Saved entries
══════════════════════════════

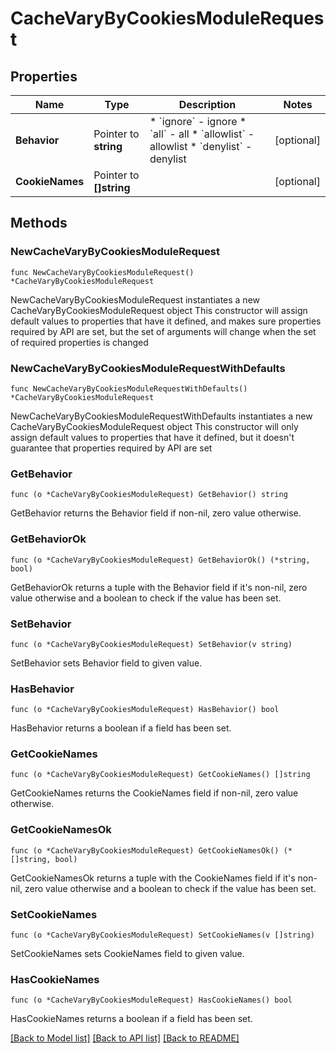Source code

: # CacheVaryByCookiesModuleRequest

## Properties

Name | Type | Description | Notes
------------ | ------------- | ------------- | -------------
**Behavior** | Pointer to **string** | * &#x60;ignore&#x60; - ignore * &#x60;all&#x60; - all * &#x60;allowlist&#x60; - allowlist * &#x60;denylist&#x60; - denylist | [optional] 
**CookieNames** | Pointer to **[]string** |  | [optional] 

## Methods

### NewCacheVaryByCookiesModuleRequest

`func NewCacheVaryByCookiesModuleRequest() *CacheVaryByCookiesModuleRequest`

NewCacheVaryByCookiesModuleRequest instantiates a new CacheVaryByCookiesModuleRequest object
This constructor will assign default values to properties that have it defined,
and makes sure properties required by API are set, but the set of arguments
will change when the set of required properties is changed

### NewCacheVaryByCookiesModuleRequestWithDefaults

`func NewCacheVaryByCookiesModuleRequestWithDefaults() *CacheVaryByCookiesModuleRequest`

NewCacheVaryByCookiesModuleRequestWithDefaults instantiates a new CacheVaryByCookiesModuleRequest object
This constructor will only assign default values to properties that have it defined,
but it doesn't guarantee that properties required by API are set

### GetBehavior

`func (o *CacheVaryByCookiesModuleRequest) GetBehavior() string`

GetBehavior returns the Behavior field if non-nil, zero value otherwise.

### GetBehaviorOk

`func (o *CacheVaryByCookiesModuleRequest) GetBehaviorOk() (*string, bool)`

GetBehaviorOk returns a tuple with the Behavior field if it's non-nil, zero value otherwise
and a boolean to check if the value has been set.

### SetBehavior

`func (o *CacheVaryByCookiesModuleRequest) SetBehavior(v string)`

SetBehavior sets Behavior field to given value.

### HasBehavior

`func (o *CacheVaryByCookiesModuleRequest) HasBehavior() bool`

HasBehavior returns a boolean if a field has been set.

### GetCookieNames

`func (o *CacheVaryByCookiesModuleRequest) GetCookieNames() []string`

GetCookieNames returns the CookieNames field if non-nil, zero value otherwise.

### GetCookieNamesOk

`func (o *CacheVaryByCookiesModuleRequest) GetCookieNamesOk() (*[]string, bool)`

GetCookieNamesOk returns a tuple with the CookieNames field if it's non-nil, zero value otherwise
and a boolean to check if the value has been set.

### SetCookieNames

`func (o *CacheVaryByCookiesModuleRequest) SetCookieNames(v []string)`

SetCookieNames sets CookieNames field to given value.

### HasCookieNames

`func (o *CacheVaryByCookiesModuleRequest) HasCookieNames() bool`

HasCookieNames returns a boolean if a field has been set.


[[Back to Model list]](../README.md#documentation-for-models) [[Back to API list]](../README.md#documentation-for-api-endpoints) [[Back to README]](../README.md)


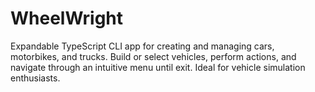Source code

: # WheelWright
Expandable TypeScript CLI app for creating and managing cars, motorbikes, and trucks. Build or select vehicles, perform actions, and navigate through an intuitive menu until exit. Ideal for vehicle simulation enthusiasts.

══════════════════════════════

Set down exactly and only the lines from the line that contains "(o *CacheVaryByCookiesModuleRequest) HasCookieNames()" through the last line of the entries above, with both of those lines included and the pictures left out.

`func (o *CacheVaryByCookiesModuleRequest) HasCookieNames() bool`

HasCookieNames returns a boolean if a field has been set.


[[Back to Model list]](../README.md#documentation-for-models) [[Back to API list]](../README.md#documentation-for-api-endpoints) [[Back to README]](../README.md)


Source code

: # WheelWright
Expandable TypeScript CLI app for creating and managing cars, motorbikes, and trucks. Build or select vehicles, perform actions, and navigate through an intuitive menu until exit. Ideal for vehicle simulation enthusiasts.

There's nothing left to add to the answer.